------ Given records

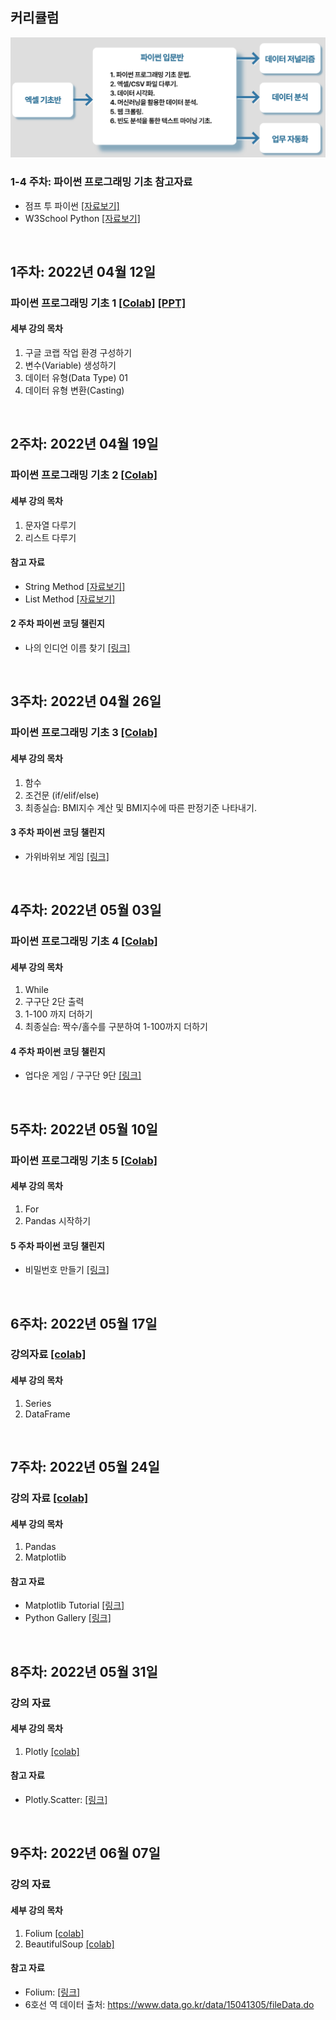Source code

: ## 커리큘럼
<img src='https://github.com/Hanbi-Kim/IntroToPython/blob/main/images/cur.png?raw=true'>

### 1-4 주차: 파이썬 프로그래밍 기초 참고자료
- 점프 투 파이썬 [[자료보기]](https://wikidocs.net/book/1)
- W3School Python [[자료보기]](https://www.w3schools.com/python/default.asp)

<br>


## 1주차: 2022년 04월 12일
### 파이썬 프로그래밍 기초 1 [[Colab]](https://colab.research.google.com/drive/1PaLC5Hrd-KZGvUXZs95I_q3GL3rOXgoO?usp=sharing) [[PPT]](https://www.miricanvas.com/v/1ya5n8)
#### 세부 강의 목차
1. 구글 코랩 작업 환경 구성하기
2. 변수(Variable) 생성하기
3. 데이터 유형(Data Type) 01
4. 데이터 유형 변환(Casting)

<br>

## 2주차: 2022년 04월 19일
### 파이썬 프로그래밍 기초 2 [[Colab]](https://colab.research.google.com/drive/1qspS1irriZTECvfcvJYY2K6uZOXXeuMO?usp=sharing)
#### 세부 강의 목차
1. 문자열 다루기
2. 리스트 다루기

#### 참고 자료
- String Method [[자료보기]](https://www.w3schools.com/python/python_strings_methods.asp)
- List Method [[자료보기]](https://www.w3schools.com/python/python_lists_methods.asp)

#### 2 주차 파이썬 코딩 챌린지
- 나의 인디언 이름 찾기 [[링크]](https://colab.research.google.com/drive/1mwwjCBIGwTK0WrsvSyZMZ7eRluGiLU-K?usp=sharing)


<br>


## 3주차: 2022년 04월 26일
### 파이썬 프로그래밍 기초 3 [[Colab]](https://colab.research.google.com/drive/1pA5eLOH0EBqwWzfd13NHovXPXCoH9X8M?usp=sharing)
#### 세부 강의 목차
1. 함수
2. 조건문 (if/elif/else)
3. 최종실습: BMI지수 계산 및 BMI지수에 따른 판정기준 나타내기. 

#### 3 주차 파이썬 코딩 챌린지
- 가위바위보 게임 [[링크]](https://colab.research.google.com/drive/1_gxQ584KI2Q8yd-iOPwW92dHMvJINHd8?usp=sharing)


<br>


## 4주차: 2022년 05월 03일
### 파이썬 프로그래밍 기초 4 [[Colab]](https://colab.research.google.com/drive/1XVU4Q__xUMXJOZlPVkTI13uhqQ7KhN1y?usp=sharing)
#### 세부 강의 목차
1. While 
2. 구구단 2단 출력
3. 1-100 까지 더하기
4. 최종실습: 짝수/홀수를 구분하여 1-100까지 더하기

#### 4 주차 파이썬 코딩 챌린지
- 업다운 게임 / 구구단 9단 [[링크]](https://colab.research.google.com/drive/1ZVFDsK6hv8ROYx8ilkwIg1Bd7r4rON1_?usp=sharing)


<br>


## 5주차: 2022년 05월 10일
### 파이썬 프로그래밍 기초 5 [[Colab]](https://colab.research.google.com/drive/1JypJvDT6iZv_PZRiTtaW5HyaPvJSuyHP?usp=sharing)
#### 세부 강의 목차
1. For
2. Pandas 시작하기

#### 5 주차 파이썬 코딩 챌린지
- 비밀번호 만들기 [[링크]](https://colab.research.google.com/drive/1UndDDsKqS3JW0CZGtHDbXUeQmWFUma3g?usp=sharing)

<br>

## 6주차: 2022년 05월 17일
### 강의자료 [[colab]](https://colab.research.google.com/drive/1ECZELMljQxdUWYOAVzS9Km3SFSTrCRrK?usp=sharing)
#### 세부 강의 목차
1. Series
2. DataFrame 

<br>

## 7주차: 2022년 05월 24일
### 강의 자료 [[colab]](https://colab.research.google.com/drive/1gsd6LfXIOkuB3RG3ftGbvt0dOImtotig?usp=sharing)
#### 세부 강의 목차
1. Pandas
2. Matplotlib 

#### 참고 자료
- Matplotlib Tutorial [[링크]](https://matplotlib.org/3.5.0/plot_types/index.html)
- Python Gallery [[링크]](https://www.python-graph-gallery.com/)

<br>

## 8주차: 2022년 05월 31일
### 강의 자료 
#### 세부 강의 목차
1. Plotly [[colab]](https://colab.research.google.com/drive/171eDqhRPOg_Ay2vVuws6kSRcwhnTSzMN?usp=sharing)

#### 참고 자료
- Plotly.Scatter: [[링크]](https://plotly.com/python-api-reference/generated/plotly.express.scatter)

<br>

## 9주차: 2022년 06월 07일
### 강의 자료 
#### 세부 강의 목차
1. Folium [[colab]](https://colab.research.google.com/drive/1VQQmlY5JtsIPDsqVakgE04KeasgpXEyF?usp=sharing)
2. BeautifulSoup [[colab]](https://colab.research.google.com/drive/1LHEUFKxUAJ6pK-Q-UgwiYzVUui1f4ZjC?usp=sharing)

#### 참고 자료
- Folium: [[링크]](https://python-visualization.github.io/folium/modules.html)
- 6호선 역 데이터 출처: https://www.data.go.kr/data/15041305/fileData.do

------------

Give every line above again exactly, with no pictures.

• [Reply]:
Source code

: ## 커리큘럼
<img src='https://github.com/Hanbi-Kim/IntroToPython/blob/main/images/cur.png?raw=true'>

### 1-4 주차: 파이썬 프로그래밍 기초 참고자료
- 점프 투 파이썬 [[자료보기]](https://wikidocs.net/book/1)
- W3School Python [[자료보기]](https://www.w3schools.com/python/default.asp)

<br>


## 1주차: 2022년 04월 12일
### 파이썬 프로그래밍 기초 1 [[Colab]](https://colab.research.google.com/drive/1PaLC5Hrd-KZGvUXZs95I_q3GL3rOXgoO?usp=sharing) [[PPT]](https://www.miricanvas.com/v/1ya5n8)
#### 세부 강의 목차
1. 구글 코랩 작업 환경 구성하기
2. 변수(Variable) 생성하기
3. 데이터 유형(Data Type) 01
4. 데이터 유형 변환(Casting)

<br>

## 2주차: 2022년 04월 19일
### 파이썬 프로그래밍 기초 2 [[Colab]](https://colab.research.google.com/drive/1qspS1irriZTECvfcvJYY2K6uZOXXeuMO?usp=sharing)
#### 세부 강의 목차
1. 문자열 다루기
2. 리스트 다루기

#### 참고 자료
- String Method [[자료보기]](https://www.w3schools.com/python/python_strings_methods.asp)
- List Method [[자료보기]](https://www.w3schools.com/python/python_lists_methods.asp)

#### 2 주차 파이썬 코딩 챌린지
- 나의 인디언 이름 찾기 [[링크]](https://colab.research.google.com/drive/1mwwjCBIGwTK0WrsvSyZMZ7eRluGiLU-K?usp=sharing)


<br>


## 3주차: 2022년 04월 26일
### 파이썬 프로그래밍 기초 3 [[Colab]](https://colab.research.google.com/drive/1pA5eLOH0EBqwWzfd13NHovXPXCoH9X8M?usp=sharing)
#### 세부 강의 목차
1. 함수
2. 조건문 (if/elif/else)
3. 최종실습: BMI지수 계산 및 BMI지수에 따른 판정기준 나타내기. 

#### 3 주차 파이썬 코딩 챌린지
- 가위바위보 게임 [[링크]](https://colab.research.google.com/drive/1_gxQ584KI2Q8yd-iOPwW92dHMvJINHd8?usp=sharing)


<br>


## 4주차: 2022년 05월 03일
### 파이썬 프로그래밍 기초 4 [[Colab]](https://colab.research.google.com/drive/1XVU4Q__xUMXJOZlPVkTI13uhqQ7KhN1y?usp=sharing)
#### 세부 강의 목차
1. While 
2. 구구단 2단 출력
3. 1-100 까지 더하기
4. 최종실습: 짝수/홀수를 구분하여 1-100까지 더하기

#### 4 주차 파이썬 코딩 챌린지
- 업다운 게임 / 구구단 9단 [[링크]](https://colab.research.google.com/drive/1ZVFDsK6hv8ROYx8ilkwIg1Bd7r4rON1_?usp=sharing)


<br>


## 5주차: 2022년 05월 10일
### 파이썬 프로그래밍 기초 5 [[Colab]](https://colab.research.google.com/drive/1JypJvDT6iZv_PZRiTtaW5HyaPvJSuyHP?usp=sharing)
#### 세부 강의 목차
1. For
2. Pandas 시작하기

#### 5 주차 파이썬 코딩 챌린지
- 비밀번호 만들기 [[링크]](https://colab.research.google.com/drive/1UndDDsKqS3JW0CZGtHDbXUeQmWFUma3g?usp=sharing)

<br>

## 6주차: 2022년 05월 17일
### 강의자료 [[colab]](https://colab.research.google.com/drive/1ECZELMljQxdUWYOAVzS9Km3SFSTrCRrK?usp=sharing)
#### 세부 강의 목차
1. Series
2. DataFrame 

<br>

## 7주차: 2022년 05월 24일
### 강의 자료 [[colab]](https://colab.research.google.com/drive/1gsd6LfXIOkuB3RG3ftGbvt0dOImtotig?usp=sharing)
#### 세부 강의 목차
1. Pandas
2. Matplotlib 

#### 참고 자료
- Matplotlib Tutorial [[링크]](https://matplotlib.org/3.5.0/plot_types/index.html)
- Python Gallery [[링크]](https://www.python-graph-gallery.com/)

<br>

## 8주차: 2022년 05월 31일
### 강의 자료 
#### 세부 강의 목차
1. Plotly [[colab]](https://colab.research.google.com/drive/171eDqhRPOg_Ay2vVuws6kSRcwhnTSzMN?usp=sharing)

#### 참고 자료
- Plotly.Scatter: [[링크]](https://plotly.com/python-api-reference/generated/plotly.express.scatter)

<br>

## 9주차: 2022년 06월 07일
### 강의 자료 
#### 세부 강의 목차
1. Folium [[colab]](https://colab.research.google.com/drive/1VQQmlY5JtsIPDsqVakgE04KeasgpXEyF?usp=sharing)
2. BeautifulSoup [[colab]](https://colab.research.google.com/drive/1LHEUFKxUAJ6pK-Q-UgwiYzVUui1f4ZjC?usp=sharing)

#### 참고 자료
- Folium: [[링크]](https://python-visualization.github.io/folium/modules.html)
- 6호선 역 데이터 출처: https://www.data.go.kr/data/15041305/fileData.do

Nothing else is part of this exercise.